=== Material shown ===
━━━━━━
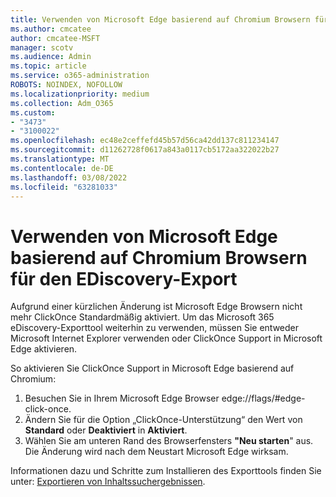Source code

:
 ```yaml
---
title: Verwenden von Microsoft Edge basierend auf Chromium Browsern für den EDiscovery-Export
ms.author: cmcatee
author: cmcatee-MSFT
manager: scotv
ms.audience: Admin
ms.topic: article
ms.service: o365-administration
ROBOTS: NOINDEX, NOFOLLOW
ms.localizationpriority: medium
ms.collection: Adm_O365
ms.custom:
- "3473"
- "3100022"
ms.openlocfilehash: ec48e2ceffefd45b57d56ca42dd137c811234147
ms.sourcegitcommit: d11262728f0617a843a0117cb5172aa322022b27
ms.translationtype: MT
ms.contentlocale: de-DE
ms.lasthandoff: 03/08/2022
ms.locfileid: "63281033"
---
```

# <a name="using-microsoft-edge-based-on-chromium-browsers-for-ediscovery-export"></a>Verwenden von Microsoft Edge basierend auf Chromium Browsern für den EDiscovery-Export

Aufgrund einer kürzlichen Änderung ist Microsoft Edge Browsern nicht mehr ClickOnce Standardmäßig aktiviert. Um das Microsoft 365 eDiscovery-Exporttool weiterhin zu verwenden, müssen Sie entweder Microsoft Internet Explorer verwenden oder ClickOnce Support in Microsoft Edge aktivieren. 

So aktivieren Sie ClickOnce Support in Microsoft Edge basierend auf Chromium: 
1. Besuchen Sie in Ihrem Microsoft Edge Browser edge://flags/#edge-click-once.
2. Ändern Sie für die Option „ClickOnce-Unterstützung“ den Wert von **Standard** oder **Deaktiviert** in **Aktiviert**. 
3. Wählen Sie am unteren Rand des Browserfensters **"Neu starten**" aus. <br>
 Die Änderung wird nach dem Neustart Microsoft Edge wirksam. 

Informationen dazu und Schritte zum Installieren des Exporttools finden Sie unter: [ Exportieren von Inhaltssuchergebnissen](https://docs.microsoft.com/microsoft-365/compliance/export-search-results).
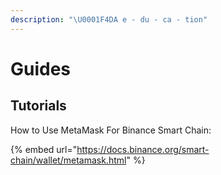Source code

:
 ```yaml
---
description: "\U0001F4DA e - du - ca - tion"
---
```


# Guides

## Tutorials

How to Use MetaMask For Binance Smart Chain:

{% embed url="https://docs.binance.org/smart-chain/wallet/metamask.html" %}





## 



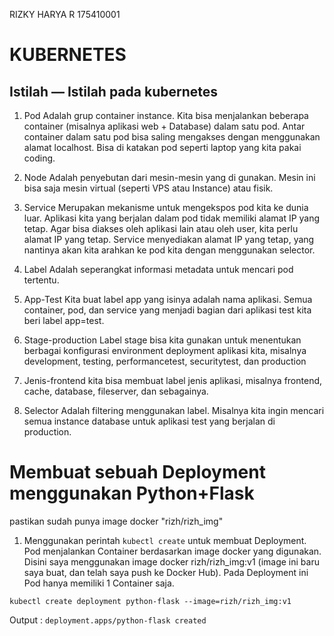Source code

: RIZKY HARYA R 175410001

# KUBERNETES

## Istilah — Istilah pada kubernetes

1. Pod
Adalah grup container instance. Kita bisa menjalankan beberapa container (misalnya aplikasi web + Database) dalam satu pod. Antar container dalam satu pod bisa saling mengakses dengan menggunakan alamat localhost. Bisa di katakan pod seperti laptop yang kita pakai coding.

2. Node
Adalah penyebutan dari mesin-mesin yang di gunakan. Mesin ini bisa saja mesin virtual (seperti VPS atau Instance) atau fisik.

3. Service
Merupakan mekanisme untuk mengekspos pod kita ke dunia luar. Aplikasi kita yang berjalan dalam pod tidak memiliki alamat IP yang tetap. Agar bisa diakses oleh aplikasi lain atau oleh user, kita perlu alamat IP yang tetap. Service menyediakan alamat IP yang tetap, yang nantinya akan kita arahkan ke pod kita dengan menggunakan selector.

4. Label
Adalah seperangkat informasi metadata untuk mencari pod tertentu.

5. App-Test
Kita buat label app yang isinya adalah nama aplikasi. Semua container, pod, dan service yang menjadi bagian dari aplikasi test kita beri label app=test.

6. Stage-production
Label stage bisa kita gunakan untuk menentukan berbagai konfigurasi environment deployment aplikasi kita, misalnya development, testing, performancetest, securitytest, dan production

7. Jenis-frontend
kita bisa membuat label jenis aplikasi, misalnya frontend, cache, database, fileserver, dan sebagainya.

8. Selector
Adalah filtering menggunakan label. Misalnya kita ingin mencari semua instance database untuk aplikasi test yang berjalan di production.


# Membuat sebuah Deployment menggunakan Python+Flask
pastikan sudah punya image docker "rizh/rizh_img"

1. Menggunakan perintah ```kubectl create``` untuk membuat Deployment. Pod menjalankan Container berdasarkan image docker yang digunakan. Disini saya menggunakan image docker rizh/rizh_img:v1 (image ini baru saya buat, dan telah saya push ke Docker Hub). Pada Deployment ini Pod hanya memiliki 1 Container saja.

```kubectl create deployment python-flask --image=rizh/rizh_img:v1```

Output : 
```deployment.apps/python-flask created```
━━━━━━
=== Task brief ===
A complete answer reproduces every line of the records in which the word "cmcatee" occurs.

=== Solution for this exercise ===
ms.author: cmcatee
author: cmcatee-MSFT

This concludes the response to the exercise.